A tradição do Terno de Reis, como mencionado, é praticada em diversos locais do Brasil, desde o século XVIII. É mais usual e frequente no nordeste, com aspectos regionais e também é conhecido de maneira resumida, como Reisado. É uma comemoração à viagem dos três Reis Magos que presentearam o menino Jesus Cristo. O dia de Reis, 6 de janeiro, data comemorativa da chegada dos Reis Magos à manjedoura onde estava o recém nascido Jesus, guiados pela estrela que anunciou seu nascimento. De acordo com o bíblia, os Reis Magos partiram do oriente em 25 de dezembro após receberem a notícia de que havia nascido o Rei dos Judeus. Magos, na época do nascimento, era uma denominação dada aos sábios ou eruditos das nações orientais. Mais tarde, o cronista conhecido como Beda, que viveu entre 673 e 735 d.C, batizou os três Reis Magos de Gaspar,Melchior (ou Belchior) e Baltazar.
Os Três Reis Magos - Zanobi Strozzi - Pintor italiano (1412-1468). Fonte: De Arte Em Arte
De acordo com GONÇALVES, ao longo do tempo histórico, os povos foram atribuindo aos visitantes do Messias significados diferentes, como a cor da pele. Na crença, os magos eram, cada um, negro (africano), branco (europeu) e moreno (oriental, persa ou assírio). O significado das cores eram as raças conhecidas da humanidade até então, que se uniram em homenagem ao menino que havia nascido.
Por isso, o "Terno" de Reis é feito por três pessoas e reporta aos Reis Magos.
Vista do Terno de Reis em uma Casa - Chapada.
No Brasil, a tradição do Terno de Reis está presente quase que totalmente representada no interior. Geralmente, a festa é comemorada com trios de músicos, quase sempre munidos de instrumentos caseiros de percussão e melodia, como pífanos, tambores e reco-recos. Os trios percorrem casas das ruas das comunidades. Ao contrário da visita original - Visita do Reis Magos que levaram presentes ao menino Jesus, os trios é que são presenteados pelos moradores das casas visitadas.

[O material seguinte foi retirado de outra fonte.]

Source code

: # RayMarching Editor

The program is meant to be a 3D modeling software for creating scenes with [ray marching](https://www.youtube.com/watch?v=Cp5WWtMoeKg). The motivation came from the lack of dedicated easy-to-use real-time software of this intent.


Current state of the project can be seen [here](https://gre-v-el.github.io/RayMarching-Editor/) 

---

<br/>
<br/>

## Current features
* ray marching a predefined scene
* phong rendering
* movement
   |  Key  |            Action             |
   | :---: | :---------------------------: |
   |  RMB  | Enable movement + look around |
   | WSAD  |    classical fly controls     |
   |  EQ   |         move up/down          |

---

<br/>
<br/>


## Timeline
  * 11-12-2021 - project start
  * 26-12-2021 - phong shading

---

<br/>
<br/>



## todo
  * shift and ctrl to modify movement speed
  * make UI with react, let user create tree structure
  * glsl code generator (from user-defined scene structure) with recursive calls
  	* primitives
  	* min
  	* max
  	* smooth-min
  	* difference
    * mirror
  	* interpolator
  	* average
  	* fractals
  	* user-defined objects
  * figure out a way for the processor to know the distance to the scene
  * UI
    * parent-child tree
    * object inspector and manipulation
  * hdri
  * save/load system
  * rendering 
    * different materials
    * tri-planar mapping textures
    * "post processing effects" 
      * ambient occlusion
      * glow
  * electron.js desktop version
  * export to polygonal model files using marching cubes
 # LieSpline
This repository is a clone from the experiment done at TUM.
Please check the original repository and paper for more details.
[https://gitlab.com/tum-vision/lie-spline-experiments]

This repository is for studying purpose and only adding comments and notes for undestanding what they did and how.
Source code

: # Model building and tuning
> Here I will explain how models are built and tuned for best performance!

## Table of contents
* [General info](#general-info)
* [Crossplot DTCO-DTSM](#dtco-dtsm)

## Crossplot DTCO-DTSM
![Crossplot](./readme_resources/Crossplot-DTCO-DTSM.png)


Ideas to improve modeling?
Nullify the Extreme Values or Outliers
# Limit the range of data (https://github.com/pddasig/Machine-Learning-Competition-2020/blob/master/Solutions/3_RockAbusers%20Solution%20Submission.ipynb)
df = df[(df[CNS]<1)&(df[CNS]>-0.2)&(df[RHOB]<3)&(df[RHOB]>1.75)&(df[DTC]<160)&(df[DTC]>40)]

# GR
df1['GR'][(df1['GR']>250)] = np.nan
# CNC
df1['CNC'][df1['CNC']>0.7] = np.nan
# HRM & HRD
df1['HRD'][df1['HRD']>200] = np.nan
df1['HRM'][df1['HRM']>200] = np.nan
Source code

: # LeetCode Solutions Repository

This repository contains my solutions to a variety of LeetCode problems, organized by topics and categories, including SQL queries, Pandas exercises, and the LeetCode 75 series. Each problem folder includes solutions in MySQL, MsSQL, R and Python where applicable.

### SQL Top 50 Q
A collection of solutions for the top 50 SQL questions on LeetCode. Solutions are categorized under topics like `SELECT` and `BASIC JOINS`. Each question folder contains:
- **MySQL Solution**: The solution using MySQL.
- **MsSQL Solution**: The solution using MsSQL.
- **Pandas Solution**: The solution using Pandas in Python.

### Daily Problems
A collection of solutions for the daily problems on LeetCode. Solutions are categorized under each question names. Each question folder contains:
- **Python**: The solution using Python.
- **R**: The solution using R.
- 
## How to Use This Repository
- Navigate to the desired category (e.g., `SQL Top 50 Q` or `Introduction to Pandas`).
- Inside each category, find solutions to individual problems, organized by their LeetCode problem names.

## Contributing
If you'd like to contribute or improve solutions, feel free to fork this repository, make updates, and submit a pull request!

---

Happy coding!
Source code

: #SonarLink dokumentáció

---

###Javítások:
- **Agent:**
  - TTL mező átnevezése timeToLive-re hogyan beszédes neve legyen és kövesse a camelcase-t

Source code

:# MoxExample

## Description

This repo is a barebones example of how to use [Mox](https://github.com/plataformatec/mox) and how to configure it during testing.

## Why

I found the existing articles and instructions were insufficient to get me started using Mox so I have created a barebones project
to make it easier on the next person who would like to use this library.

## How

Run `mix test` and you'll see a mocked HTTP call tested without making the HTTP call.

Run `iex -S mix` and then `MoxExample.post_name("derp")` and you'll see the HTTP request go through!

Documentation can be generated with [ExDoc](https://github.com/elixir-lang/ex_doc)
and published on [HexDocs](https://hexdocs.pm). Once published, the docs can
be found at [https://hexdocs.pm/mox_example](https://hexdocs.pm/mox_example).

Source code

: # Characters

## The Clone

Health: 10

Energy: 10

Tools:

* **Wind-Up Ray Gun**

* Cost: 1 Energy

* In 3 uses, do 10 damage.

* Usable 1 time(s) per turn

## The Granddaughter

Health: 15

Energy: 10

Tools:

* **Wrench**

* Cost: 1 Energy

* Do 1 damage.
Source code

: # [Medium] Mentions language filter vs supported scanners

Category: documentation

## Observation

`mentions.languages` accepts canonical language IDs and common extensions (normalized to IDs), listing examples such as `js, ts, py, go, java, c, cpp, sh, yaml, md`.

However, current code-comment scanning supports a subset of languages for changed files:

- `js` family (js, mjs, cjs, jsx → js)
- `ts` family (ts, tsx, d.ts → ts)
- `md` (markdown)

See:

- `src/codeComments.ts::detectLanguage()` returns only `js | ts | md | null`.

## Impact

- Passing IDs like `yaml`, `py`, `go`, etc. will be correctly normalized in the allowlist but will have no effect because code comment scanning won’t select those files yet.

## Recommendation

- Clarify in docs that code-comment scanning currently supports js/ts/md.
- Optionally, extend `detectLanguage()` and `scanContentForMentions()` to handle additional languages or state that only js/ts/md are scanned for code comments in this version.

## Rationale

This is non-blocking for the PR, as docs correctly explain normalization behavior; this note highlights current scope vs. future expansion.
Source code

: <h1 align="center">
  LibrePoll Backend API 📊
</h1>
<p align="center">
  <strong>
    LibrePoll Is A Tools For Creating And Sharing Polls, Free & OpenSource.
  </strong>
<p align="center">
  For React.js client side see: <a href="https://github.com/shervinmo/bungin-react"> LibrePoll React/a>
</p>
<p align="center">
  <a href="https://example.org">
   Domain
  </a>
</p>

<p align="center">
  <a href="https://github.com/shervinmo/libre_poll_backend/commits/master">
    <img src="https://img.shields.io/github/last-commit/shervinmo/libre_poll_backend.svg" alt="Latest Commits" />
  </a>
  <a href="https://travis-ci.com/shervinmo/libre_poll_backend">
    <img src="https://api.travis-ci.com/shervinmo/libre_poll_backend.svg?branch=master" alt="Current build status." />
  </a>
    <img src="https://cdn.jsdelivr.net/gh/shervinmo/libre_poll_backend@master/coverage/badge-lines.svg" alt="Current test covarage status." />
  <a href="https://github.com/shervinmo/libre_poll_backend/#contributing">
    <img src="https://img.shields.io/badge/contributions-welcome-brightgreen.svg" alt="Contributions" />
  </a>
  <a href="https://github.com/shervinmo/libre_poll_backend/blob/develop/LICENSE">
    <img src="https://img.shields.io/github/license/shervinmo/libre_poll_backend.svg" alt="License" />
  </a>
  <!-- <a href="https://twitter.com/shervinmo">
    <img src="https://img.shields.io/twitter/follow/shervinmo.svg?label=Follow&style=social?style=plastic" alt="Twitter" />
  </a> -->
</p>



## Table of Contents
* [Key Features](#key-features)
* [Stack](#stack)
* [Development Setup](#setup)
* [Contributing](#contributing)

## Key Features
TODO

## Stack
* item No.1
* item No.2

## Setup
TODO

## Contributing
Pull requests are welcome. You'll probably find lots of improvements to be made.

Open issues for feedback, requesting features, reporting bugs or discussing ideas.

No momento da chegada, o Terno de Reis entoa a canção que pede permissão ao dono da casa para entrar e anunciar o nascimento do menino Jesus. Dentro da residência, são presenteados com comidas, bebidas e até mesmo dinheiro, para a manutenção do grupo e da tradição. Ao final da visita, mais um canto de agradecimento ao senhorio o acolhimento ao longo da estadia. A casa visitada se sente "abençoada" com a visita. Somente após as visitas do Terno de Reis é que se pode guardar a decoração natalina, para o próximo ano, geralmente o presépio - cultura portuguesa.
Terno de Reis em Guanambi.
Tradicionalmente, em muitos lugares e regiões do Brasil, os grupos de Terno de Reis realizam visitas às casas de familiares e amigos entre os dias 20 de dezembro à 6 de janeiro, dia de Reis. Nas casas visitadas, os cancioneiros seguem uma ordem de apresentação: chegada (o terno canta do lado de fora da residência, pedindo para que o dono da casa abra a porta), entrada (a saudação é realizada aos donos da casa), louvação (versos celebram o nascimento de Jesus), versos sobre a estrela-guia e a visita dos reis, agradecimentos (componentes agradecem a acolhida) e a despedida.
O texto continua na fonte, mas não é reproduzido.